Pero no hubo ninguna necesidad de continuar la lucha. La primera flecha del Ratonero alcanzó en el cuello al oso que iba en cabeza, y la segunda atravesó el velo del paladar y se alojó en el cerebro. El hacha de Fafhrd se hundió hasta el mango entre dos costillas del oso rezagado. Los grandes animales cayeron sobre su propia sangre, presa de agónicas convulsiones, y rodaron hasta caer estrepitosamente por el borde del precipicio.

—Sin duda eran dos hembras —observó el Ratonero, contemplando su caída—. ¡Ah, esos hombres bestiales de Illik—Ving! Pero, en fin, encantar o adiestrar a tales bestias para que carguen con bultos, escalen montañas e incluso den sus pobres vidas...

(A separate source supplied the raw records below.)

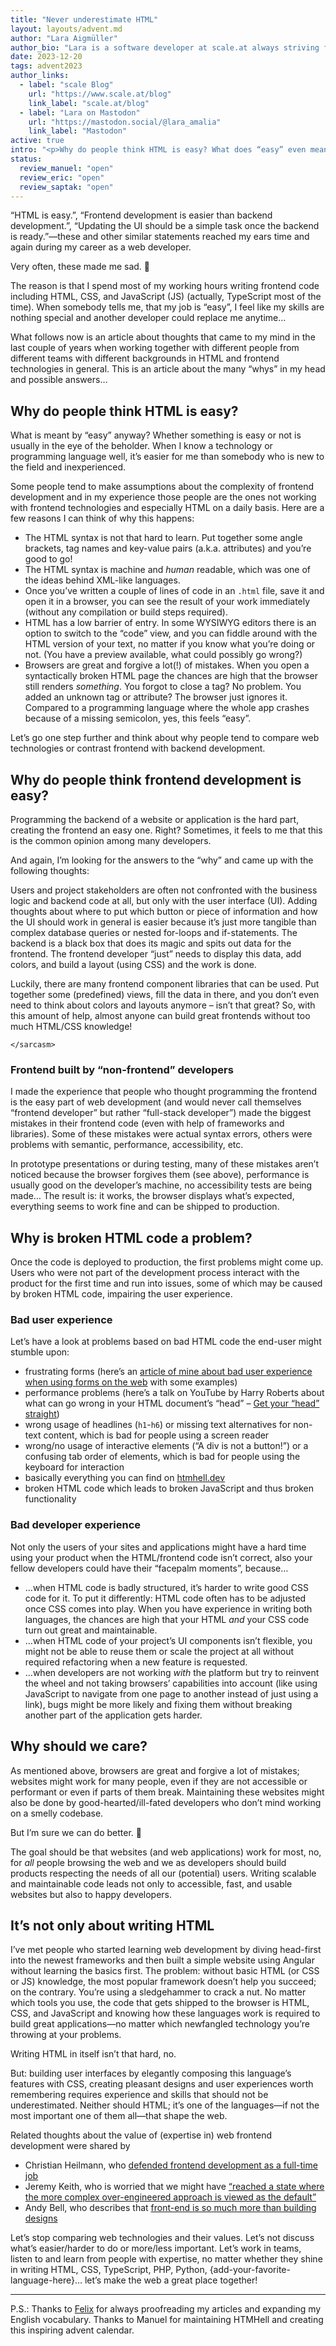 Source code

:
 ```yaml
---
title: "Never underestimate HTML"
layout: layouts/advent.md
author: "Lara Aigmüller"
author_bio: "Lara is a software developer at scale.at always striving for great user experience. She wants to make the web a better place while constantly improving her knowledge about the ins and outs of HTML and CSS. Find more articles by Lara on the [scale Blog](https://www.scale.at/blog) and follow [@scale_www on Mastodon](https://mastodon.social/@scale_www)."
date: 2023-12-20
tags: advent2023
author_links:
  - label: "scale Blog"
    url: "https://www.scale.at/blog"
    link_label: "scale.at/blog"
  - label: "Lara on Mastodon"
    url: "https://mastodon.social/@lara_amalia"
    link_label: "Mastodon"
active: true
intro: "<p>Why do people think HTML is easy? What does “easy” even mean in this context? In this article, Lara shares her thoughts on the role that HTML plays in web development.</p>"
status:
  review_manuel: "open"
  review_eric: "open"
  review_saptak: "open"
---
```


“HTML is easy.”, “Frontend development is easier than backend development.”, “Updating the UI should be a simple task once the backend is ready.”—these and other similar statements reached my ears time and again during my career as a web developer.

Very often, these made me sad. 🥲

The reason is that I spend most of my working hours writing frontend code including HTML, CSS, and JavaScript (JS) (actually, TypeScript most of the time). When somebody tells me, that my job is “easy”, I feel like my skills are nothing special and another developer could replace me anytime…

What follows now is an article about thoughts that came to my mind in the last couple of years when working together with different people from different teams with different backgrounds in HTML and frontend technologies in general. This is an article about the many “whys” in my head and possible answers…

## Why do people think HTML is easy?
What is meant by “easy” anyway? Whether something is easy or not is usually in the eye of the beholder. When I know a technology or programming language well, it’s easier for me than somebody who is new to the field and inexperienced.

Some people tend to make assumptions about the complexity of frontend development and in my experience those people are the ones not working with frontend technologies and especially HTML on a daily basis. Here are a few reasons I can think of why this happens:

- The HTML syntax is not that hard to learn. Put together some angle brackets, tag names and key-value pairs (a.k.a. attributes) and you’re good to go!
- The HTML syntax is machine and _human_ readable, which was one of the ideas behind XML-like languages.
- Once you’ve written a couple of lines of code in an `.html` file, save it and open it in a browser, you can see the result of your work immediately (without any compilation or build steps required).
- HTML has a low barrier of entry. In some WYSIWYG editors there is an option to switch to the “code” view, and you can fiddle around with the HTML version of your text, no matter if you know what you’re doing or not. (You have a preview available, what could possibly go wrong?)
- Browsers are great and forgive a lot(!) of mistakes. When you open a syntactically broken HTML page the chances are high that the browser still renders _something_. You forgot to close a tag? No problem. You added an unknown tag or attribute? The browser just ignores it. Compared to a programming language where the whole app crashes because of a missing semicolon, yes, this feels “easy”.

Let’s go one step further and think about why people tend to compare web technologies or contrast frontend with backend development.

## Why do people think frontend development is easy?
Programming the backend of a website or application is the hard part, creating the frontend an easy one. Right? Sometimes, it feels to me that this is the common opinion among many developers.

And again, I’m looking for the answers to the “why” and came up with the following thoughts:

Users and project stakeholders are often not confronted with the business logic and backend code at all, but only with the user interface (UI). Adding thoughts about where to put which button or piece of information and how the UI should work in general is easier because it’s just more tangible than complex database queries or nested for-loops and if-statements. The backend is a black box that does its magic and spits out data for the frontend. The frontend developer “just” needs to display this data, add colors, and build a layout (using CSS) and the work is done.

Luckily, there are many frontend component libraries that can be used. Put together some (predefined) views, fill the data in there, and you don’t even need to think about colors and layouts anymore – isn’t that great? So, with this amount of help, almost anyone can build great frontends without too much HTML/CSS knowledge!

`</sarcasm>`

### Frontend built by “non-frontend” developers
I made the experience that people who thought programming the frontend is the easy part of web development (and would never call themselves “frontend developer” but rather “full-stack developer”) made the biggest mistakes in their frontend code (even with help of frameworks and libraries). Some of these mistakes were actual syntax errors, others were problems with semantic, performance, accessibility, etc.

In prototype presentations or during testing, many of these mistakes aren’t noticed because the browser forgives them (see above), performance is usually good on the developer’s machine, no accessibility tests are being made… The result is: it works, the browser displays what’s expected, everything seems to work fine and can be shipped to production.

## Why is broken HTML code a problem?
Once the code is deployed to production, the first problems might come up. Users who were not part of the development process interact with the product for the first time and run into issues, some of which may be caused by broken HTML code, impairing the user experience.

### Bad user experience
Let’s have a look at problems based on bad HTML code the end-user might stumble upon:
- frustrating forms (here’s an [article of mine about bad user experience when using forms on the web](https://www.scale.at/blog/forms-ux-problems-solutions) with some examples)
- performance problems (here’s a talk on YouTube by Harry Roberts about what can go wrong in your HTML document’s “head” – [Get your “head” straight](https://www.youtube.com/watch?v=MHyAOZ45vnU))
- wrong usage of headlines (`h1`-`h6`) or missing text alternatives for non-text content, which is bad for people using a screen reader
- wrong/no usage of interactive elements (“A div is not a button!”) or a confusing tab order of elements, which is bad for people using the keyboard for interaction
- basically everything you can find on [htmhell.dev](https://www.htmhell.dev)
- broken HTML code which leads to broken JavaScript and thus broken functionality

### Bad developer experience
Not only the users of your sites and applications might have a hard time using your product when the HTML/frontend code isn’t correct, also your fellow developers could have their “facepalm moments”, because…
- …when HTML code is badly structured, it’s harder to write good CSS code for it. To put it differently: HTML code often has to be adjusted once CSS comes into play. When you have experience in writing both languages, the chances are high that your HTML _and_ your CSS code turn out great and maintainable.
- …when HTML code of your project’s UI components isn’t flexible, you might not be able to reuse them or scale the project at all without required refactoring when a new feature is requested.
- …when developers are not working _with_ the platform but try to reinvent the wheel and not taking browsers’ capabilities into account (like using JavaScript to navigate from one page to another instead of just using a link), bugs might be more likely and fixing them without breaking another part of the application gets harder.

## Why should we care?
As mentioned above, browsers are great and forgive a lot of mistakes; websites might work for many people, even if they are not accessible or performant or even if parts of them break. Maintaining these websites might also be done by good-hearted/ill-fated developers who don’t mind working on a smelly codebase.

But I’m sure we can do better. 💪

The goal should be that websites (and web applications) work for most, no, for _all_ people browsing the web and we as developers should build products respecting the needs of all our (potential) users. Writing scalable and maintainable code leads not only to accessible, fast, and usable websites but also to happy developers.

## It’s not only about writing HTML
I’ve met people who started learning web development by diving head-first into the newest frameworks and then built a simple website using Angular without learning the basics first. The problem: without basic HTML (or CSS or JS) knowledge, the most popular framework doesn’t help you succeed; on the contrary. You’re using a sledgehammer to crack a nut. No matter which tools you use, the code that gets shipped to the browser is HTML, CSS, and JavaScript and knowing how these languages work is required to build great applications—no matter which newfangled technology you’re throwing at your problems.

Writing HTML in itself isn’t that hard, no.

But: building user interfaces by elegantly composing this language’s features with CSS, creating pleasant designs and user experiences worth remembering requires experience and skills that should not be underestimated. Neither should HTML; it’s one of the languages—if not the most important one of them all—that shape the web.

Related thoughts about the value of (expertise in) web frontend development were shared by
- Christian Heilmann, who [defended frontend development as a full-time job](https://www.linkedin.com/pulse/ongoing-defence-frontend-full-time-job-christian-heilmann-/)
- Jeremy Keith, who is worried that we might have [“reached a state where the more complex over-engineered approach is viewed as the default”](https://adactio.com/journal/20442)
- Andy Bell, who describes that [front-end is so much more than building designs](https://andy-bell.co.uk/front-end-is-so-much-more-than-building-designs/)

Let’s stop comparing web technologies and their values. Let’s not discuss what’s easier/harder to do or more/less important. Let’s work in teams, listen to and learn from people with expertise, no matter whether they shine in writing HTML, CSS, TypeScript, PHP, Python, {add-your-favorite-language-here}… let’s make the web a great place together!

---

P.S.: Thanks to [Felix](https://mastodon.social/@felixh10r) for always proofreading my articles and expanding my English vocabulary. Thanks to Manuel for maintaining HTMHell and creating this inspiring advent calendar.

—Kranarch y Gnarfi no son buenos perdedores —dijo Fafhrd—. De eso ya no cabe ninguna duda. No alabes sus trucos.

Mientras decía esto, el nórdico se introducía un paño bajo la túnica, sobre su herida. Tenía el rostro congestionado de dolor y soltaba tales juramentos que el Ratonero no le hizo partícipe del juego de palabras que se le acababa de ocurrir: «En fin, los osos no son más que porteadores acortados.

Entonces los dos camaradas avanzaron penosa y lentamente bajo el alto arco de nieve, en forma de tienda de campaña, para examinar los alrededores, el punto más alto de todo Nehwon, del que se habían enseñoreado... En aquel momento de triunfo y extrema fatiga se negaron a pensar en los seres invisibles que eran los verdaderos señores de Stardock. Caminaban con cautela, pero no excesiva, porque Gnarfi y Kranarch habían huido asustados, con heridas que no eran triviales..., y el último había perdido su arco.